2013
imagine in your mind
maura @ 5:26 pm
Last Friday I went to a conference in Manhattan and had what can only be described as an epicly cruddy commute into the city. I left in (what I thought was) plenty of time to make it to the keynote speaker and walked the 7 minutes or so to the subway station. And then I waited, and waited, and waited, the platform getting more crowded as time progressed. After I’d been in the station for about 20 minutes a train finally pulled in, and of course it was much too crowded for anyone new to get on. I waited some more, maybe 5 minutes or so, and was just about to leave the station when another train pulled in, similarly crowded. So I walked upstairs and out to the street and 2 blocks up the hill to the other subway station. Paid my fare (again!) and got on a train (thankfully of standard rush hour person-density) that arrived a couple of minutes after I got there. Of course that train was the wrong train for that line, temporarily rerouted because of a sick passenger or somesuch. Three stops later an announcement came on that the train was switching back to its original line, so I had to get off and switch trains again. I waited a normal amount of time for the next train which then proceeded to move slooooooowly (“please be patient”) through the next several stops, before finally getting up to normal speed once we were in Manhattan. I had to switch trains (planned, this time) one last time before I got off at my stop and walked the 10 minutes over to the conference.

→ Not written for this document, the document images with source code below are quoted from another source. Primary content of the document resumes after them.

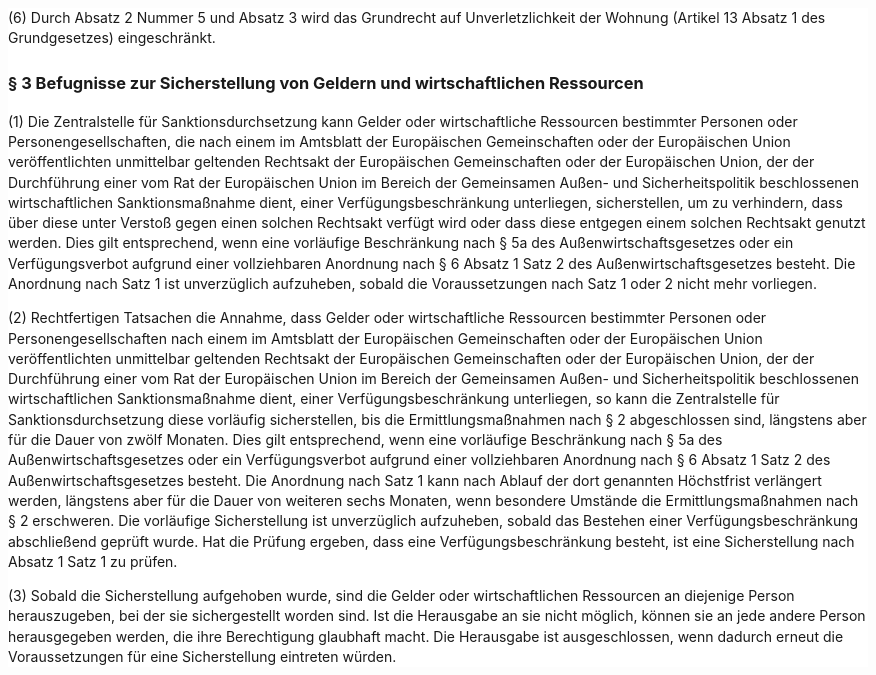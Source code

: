 (6) Durch Absatz 2 Nummer 5 und Absatz 3 wird das Grundrecht auf
Unverletzlichkeit der Wohnung (Artikel 13 Absatz 1 des Grundgesetzes)
eingeschränkt.


### § 3 Befugnisse zur Sicherstellung von Geldern und wirtschaftlichen Ressourcen

(1) Die Zentralstelle für Sanktionsdurchsetzung kann Gelder oder
wirtschaftliche Ressourcen bestimmter Personen oder
Personengesellschaften, die nach einem im Amtsblatt der Europäischen
Gemeinschaften oder der Europäischen Union veröffentlichten
unmittelbar geltenden Rechtsakt der Europäischen Gemeinschaften oder
der Europäischen Union, der der Durchführung einer vom Rat der
Europäischen Union im Bereich der Gemeinsamen Außen- und
Sicherheitspolitik beschlossenen wirtschaftlichen Sanktionsmaßnahme
dient, einer Verfügungsbeschränkung unterliegen, sicherstellen, um zu
verhindern, dass über diese unter Verstoß gegen einen solchen
Rechtsakt verfügt wird oder dass diese entgegen einem solchen
Rechtsakt genutzt werden. Dies gilt entsprechend, wenn eine vorläufige
Beschränkung nach § 5a des Außenwirtschaftsgesetzes oder ein
Verfügungsverbot aufgrund einer vollziehbaren Anordnung nach § 6
Absatz 1 Satz 2 des Außenwirtschaftsgesetzes besteht. Die Anordnung
nach Satz 1 ist unverzüglich aufzuheben, sobald die Voraussetzungen
nach Satz 1 oder 2 nicht mehr vorliegen.

(2) Rechtfertigen Tatsachen die Annahme, dass Gelder oder
wirtschaftliche Ressourcen bestimmter Personen oder
Personengesellschaften nach einem im Amtsblatt der Europäischen
Gemeinschaften oder der Europäischen Union veröffentlichten
unmittelbar geltenden Rechtsakt der Europäischen Gemeinschaften oder
der Europäischen Union, der der Durchführung einer vom Rat der
Europäischen Union im Bereich der Gemeinsamen Außen- und
Sicherheitspolitik beschlossenen wirtschaftlichen Sanktionsmaßnahme
dient, einer Verfügungsbeschränkung unterliegen, so kann die
Zentralstelle für Sanktionsdurchsetzung diese vorläufig sicherstellen,
bis die Ermittlungsmaßnahmen nach § 2 abgeschlossen sind, längstens
aber für die Dauer von zwölf Monaten. Dies gilt entsprechend, wenn
eine vorläufige Beschränkung nach § 5a des Außenwirtschaftsgesetzes
oder ein Verfügungsverbot aufgrund einer vollziehbaren Anordnung nach
§ 6 Absatz 1 Satz 2 des Außenwirtschaftsgesetzes besteht. Die
Anordnung nach Satz 1 kann nach Ablauf der dort genannten Höchstfrist
verlängert werden, längstens aber für die Dauer von weiteren sechs
Monaten, wenn besondere Umstände die Ermittlungsmaßnahmen nach § 2
erschweren. Die vorläufige Sicherstellung ist unverzüglich aufzuheben,
sobald das Bestehen einer Verfügungsbeschränkung abschließend geprüft
wurde. Hat die Prüfung ergeben, dass eine Verfügungsbeschränkung
besteht, ist eine Sicherstellung nach Absatz 1 Satz 1 zu prüfen.

(3) Sobald die Sicherstellung aufgehoben wurde, sind die Gelder oder
wirtschaftlichen Ressourcen an diejenige Person herauszugeben, bei der
sie sichergestellt worden sind. Ist die Herausgabe an sie nicht
möglich, können sie an jede andere Person herausgegeben werden, die
ihre Berechtigung glaubhaft macht. Die Herausgabe ist ausgeschlossen,
wenn dadurch erneut die Voraussetzungen für eine Sicherstellung
eintreten würden.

Total commute time = nearly 2 hrs for something that should have taken me 1 hour at the most.
While alternately moving through the various stages of transit-related frustration or reading on my phone (thank you, Instapaper) during my trip, I also started thinking about the relationship between travel and time. Time while traveling (by non-self-powered means) is different than time otherwise. The MTA bends time, forces it to collapse or expand, making you so far yet so close, or so close yet so far. At one point on Friday I’d spent 50 minutes and 2 subway fares to get to a station that’s a 30 minute walk from my house.

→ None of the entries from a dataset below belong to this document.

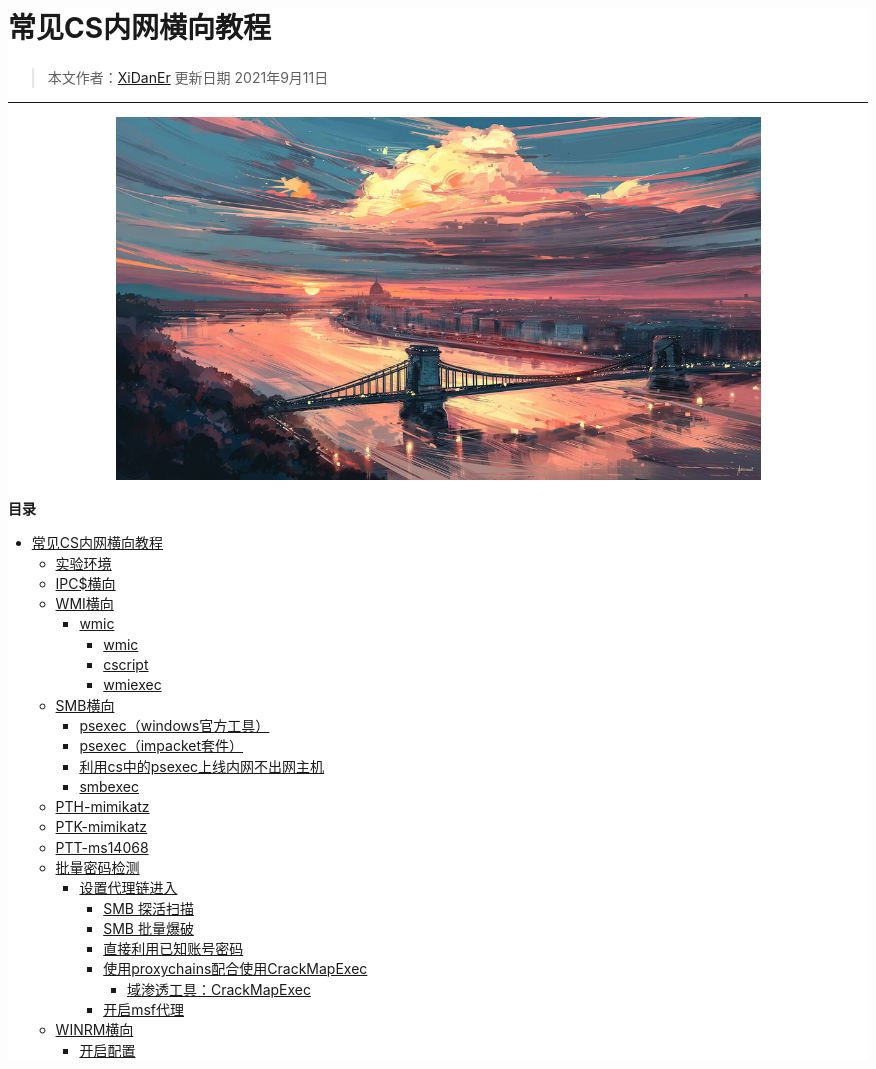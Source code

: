# 常见CS内网横向教程


> 本文作者：[XiDanEr](https://github.com/xidaner)
> 更新日期 2021年9月11日

---

<p align="center">
    <img src="img/banner.jpg" width="75%">
</p>

**目录**
- [常见CS内网横向教程](#常见cs内网横向教程)
  - [实验环境](#实验环境)
  - [IPC$横向](#ipc横向)
  - [WMI横向](#wmi横向)
    - [wmic](#wmic)
      - [wmic](#wmic-1)
      - [cscript](#cscript)
      - [wmiexec](#wmiexec)
  - [SMB横向](#smb横向)
      - [psexec（windows官方工具）](#psexecwindows官方工具)
      - [psexec（impacket套件）](#psexecimpacket套件)
      - [利用cs中的psexec上线内网不出网主机](#利用cs中的psexec上线内网不出网主机)
      - [smbexec](#smbexec)
  - [PTH-mimikatz](#pth-mimikatz)
  - [PTK-mimikatz](#ptk-mimikatz)
  - [PTT-ms14068](#ptt-ms14068)
  - [批量密码检测](#批量密码检测)
    - [设置代理链进入](#设置代理链进入)
      - [SMB 探活扫描](#smb-探活扫描)
      - [SMB 批量爆破](#smb-批量爆破)
      - [直接利用已知账号密码](#直接利用已知账号密码)
      - [使用proxychains配合使用CrackMapExec](#使用proxychains配合使用crackmapexec)
        - [域渗透工具：CrackMapExec](#域渗透工具crackmapexec)
      - [开启msf代理](#开启msf代理)
  - [WINRM横向](#winrm横向)
    - [开启配置](#开启配置)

What makes me grumpiest about transit delays is that it always seems like they happen on the one day when I need to go somewhere by a specific time. But of course having somewhere to be is a prerequisite for a delay; it wouldn’t be a delay in any real sense of the word if it were optional, a part of standard or normal life.
Car delays (= traffic) are numbing, probably because I hate car travel and feel guilty whenever we drive anywhere. But with a subway delay my brain goes into calculation overload, like the alterna-Astrid on Fringe. Should I change to another line? Which would be fastest? Of course the system is rigged against me because I don’t have access to all of the data points at once. What if I change to another line and that line has delays? Will the walk through the station to switch trains be faster than just sitting here waiting for this train I’m on to finally move? Those sunk costs can be difficult to overcome.
Ultimately it’s all about splitting timelines. What happened to that version of me at the original station, the one who waited for a train to come that wasn’t overfull. Where is she now? And did she get to the conference in time to hear the keynote speaker?